Dari ‘Aisyah, istri Nabi saw, (diriwayatkan) ia berkata: Pernah terjadi gerhana Matahari pada abad hidup Nabi saw. Lalu dia keluar ke mesjid, kemudian bangkit dan bertakbir dan orang banyak berdiri bersaf-saf di belakang beliau. Rasulullah saw membaca (al-Fatihah dan surah) yang panjang, lalu bertakbir, lalu rukuk yang usang, lalu mengangkat kepalanya sambil mengucapkan sami‘allāhu li man ḥamidah, rabbanā wa lakal-ḥamd, kemudian berdiri lurus dan membaca (al-Fatihah dan surah) yang panjang, tetapi lebih pendek dari yang pertama, kemudian bertakbir kemudian rukuk yang usang, tetapi lebih pendek dari rukuk pertama, kemudian mengucapkan sami‘allāhu li man ḥamidah, rabbanā wa lakal-ḥamd, lalu beliau sujud. Sesudah itu pada rakaat terakhir (kedua) beliau melakukan seperti yang dilakukan pada rakaat pertama, sehingga final menjalankan empat rukuk dan empat sujud. Lalu Matahari jelas (lepas dari gerhana) sebelum ia simpulan salat. Kemudian sesudah itu beliau berdiri dan berkhutbah kepada para jamaah di mana ia mengucapkan pujian terhadap Allah sebagaimana layaknya, lalu beliau bersabda: Sesungguhnya Matahari dan Bulan yakni dua dari gejala kebesaran Allah, dan tidak mengalami gerhana karena mati atau hidupnya seseorang.
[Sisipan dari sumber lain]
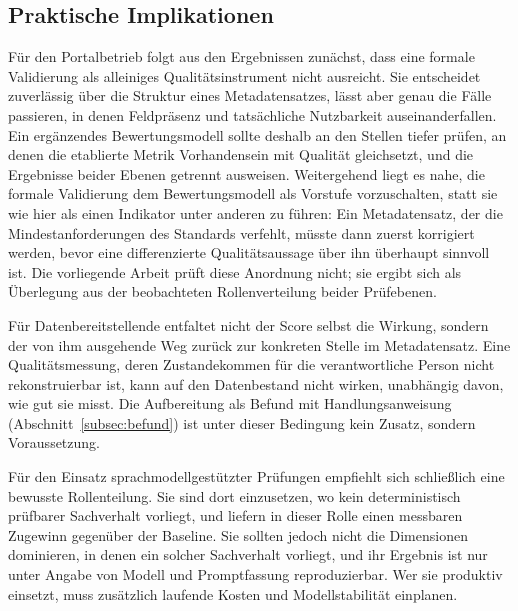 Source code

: \subsection{Praktische Implikationen}
Für den Portalbetrieb folgt aus den Ergebnissen zunächst, dass eine formale
Validierung als alleiniges Qualitätsinstrument nicht ausreicht. Sie entscheidet
zuverlässig über die Struktur eines Metadatensatzes, lässt aber genau die Fälle
passieren, in denen Feldpräsenz und tatsächliche Nutzbarkeit auseinanderfallen.
Ein ergänzendes Bewertungsmodell sollte deshalb an den Stellen tiefer prüfen, an
denen die etablierte Metrik Vorhandensein mit Qualität gleichsetzt, und die
Ergebnisse beider Ebenen getrennt ausweisen. Weitergehend liegt es nahe, die
formale Validierung dem Bewertungsmodell als Vorstufe vorzuschalten, statt sie
wie hier als einen Indikator unter anderen zu führen: Ein Metadatensatz, der die
Mindestanforderungen des Standards verfehlt, müsste dann zuerst korrigiert
werden, bevor eine differenzierte Qualitätsaussage über ihn überhaupt sinnvoll
ist. Die vorliegende Arbeit prüft diese Anordnung nicht; sie ergibt sich als
Überlegung aus der beobachteten Rollenverteilung beider Prüfebenen.

Für Datenbereitstellende entfaltet nicht der Score selbst die Wirkung, sondern der
von ihm ausgehende Weg zurück zur konkreten Stelle im Metadatensatz. Eine Qualitätsmessung,
deren Zustandekommen für die verantwortliche Person nicht rekonstruierbar ist,
kann auf den Datenbestand nicht wirken, unabhängig davon, wie gut sie misst. Die
Aufbereitung als Befund mit Handlungsanweisung
(Abschnitt~\ref{subsec:befund}) ist unter dieser Bedingung kein Zusatz, sondern
Voraussetzung.

Für den Einsatz sprachmodellgestützter Prüfungen empfiehlt sich schließlich eine
bewusste Rollenteilung. Sie sind dort einzusetzen, wo kein deterministisch prüfbarer Sachverhalt vorliegt,
und liefern in dieser Rolle einen messbaren Zugewinn gegenüber der Baseline. Sie sollten jedoch nicht die Dimensionen dominieren, in
denen ein solcher Sachverhalt vorliegt, und ihr Ergebnis ist nur unter Angabe von
Modell und Promptfassung reproduzierbar. Wer sie produktiv einsetzt, muss
zusätzlich laufende Kosten und Modellstabilität einplanen.
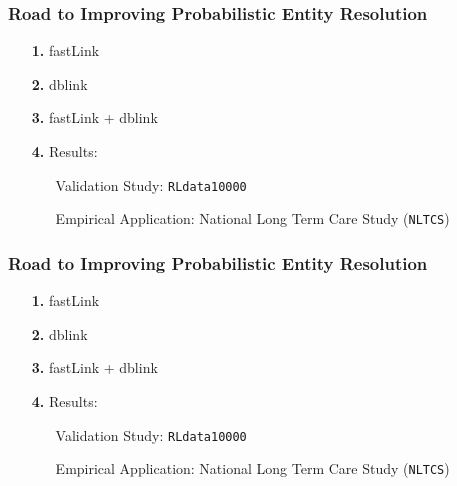 \documentclass[9pt]{beamer}
\begin{document}

\begin{frame}[plain]
\frametitle{Road to Improving Probabilistic Entity Resolution}

\begin{itemize}
\item[{\color{orange} \bf 1.}] fastLink
\vfill
\item[{\color{orange} \bf 2.}] dblink 
\vfill
\item[{\color{orange} \bf 3.}] fastLink + dblink 
\vfill
\item[{\color{orange} \bf 4.}] Results: 
\vfill
\begin{itemize}
\item[\TedB] Validation Study: \texttt{RLdata10000}  \vfill
\item[\TedB] Empirical Application: National Long Term Care Study (\texttt{NLTCS})
\end{itemize}
\vfill
\end{itemize}
\end{frame}

\begin{frame}[plain]
\frametitle{Road to Improving Probabilistic Entity Resolution}

\begin{itemize}
\item[{\color{orange} \bf 1.}] fastLink
\vfill
\item[{\color{orange!30} \bf 2.}] {\color{black!30} dblink }
\vfill
\item[{\color{orange!30} \bf 3.}] {\color{black!30} fastLink + dblink }
\vfill
\item[{\color{orange!30} \bf 4.}] {\color{black!30} Results: }
\vfill
\begin{itemize}
\item[\TedBB] {\color{black!30} Validation Study: \texttt{RLdata10000} } \vfill
\item[\TedBB] {\color{black!30} Empirical Application: National Long Term Care Study (\texttt{NLTCS})}
\end{itemize}
\vfill
\end{itemize}
\end{frame}

\addtocounter{framenumber}{-2}
\end{document}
Apabila kau melihatnya, maka segeralah salat [H.R. Muslim].

2.Waktu Salat Gerhana dan Orang yang Dapat Mengerjakannya
Salat gerhana dilakukan pada dikala terjadi gerhana hingga dengan usai gerhana, baik pada dikala gerhana Matahari maupun gerhana Bulan, pada gerhana total atau gerhana sebagian. Apabila gerhana usai sementara salat masih ditunaikan, maka salat tetap dilanjutkan dengan memperpendek bacaan.

Orang yang mampu melakukan salat gerhana adalah mereka yang mengalami gerhana atau berada di tempat yang dilintasi gerhana. Orang yang berada di tempat yang tidak dilintasi gerhana tidak dituntunkan menjalankan salat gerhana. [sumber: Rubrik Tanya Jawab Agama Majalah Suara Muhammadiyah No. 19 Tahun 2008]

Namun dalam perkara gerhana penumbral, tidak disunahkan melakukan salat gerhana bulan. Hal ini karena pada gerhana penumbral piringan bulan terlihat utuh dan bulat, tidak tampak ada bagian yang terpotong, hanya cahaya bulan sedikit redup dan kadang kala orang tidak mampu membedakannya dengan tidak gerhana.

Pada dasarnya, salat gerhana bulan mampu dilaksanakan pada saat gerhana bulan sebagian mulai sampai dengan saat gerhana bulan sebagian berakhir. Untuk gerhana bulan yang terjadi pada hari Rabu, 14 Syawal 1442 H/26 Mei 2021 M yang akan tiba, salat gerhana dapat dilaksanakan sesudah Magrib atau setelah Isyak sesuai dengan waktu terjadinya gerhana dan waktu salat di kota masing-masing. Sebagai teladan di Merauke, gerhana sebagian mulai sekitar pukul 18.44 WIT, sementara waktu salat Magrib sekitar pukul 17.28 WIT dan waktu Isyak sekitar pukul 18.42 WIT, sehingga salat gerhana gres dapat dijalankan setelah salat Isyak hingga dengan selesai gerhana sebagian pukul 21.52 WIT. Adapun di Makassar, gerhana sebagian mulai sekitar pukul 17.44 WITA, beberapa waktu Magrib sekitar pukul 17.57 WITA dan waktu Isyak sekitar pukul 19.10 WITA, sehingga salat gerhana mampu dilakukan sehabis salat Magrib atau sehabis salat Isyak sampai dengan simpulan gerhana sebagian pukul 20.52 WITA. Sedangkan di Medan, gerhana sebagian mulai sekitar pukul 16.44 WIB, beberapa waktu Magrib sekitar pukul 18.33 WIB dan waktu Isyak sekitar pukul 19.48 WIB, sehingga salat gerhana hanya mampu dikerjakan setelah salat Magrib sampai dengan akhir gerhana sebagian pukul 19.52 WIB atau sampai dengan waktu Isyak.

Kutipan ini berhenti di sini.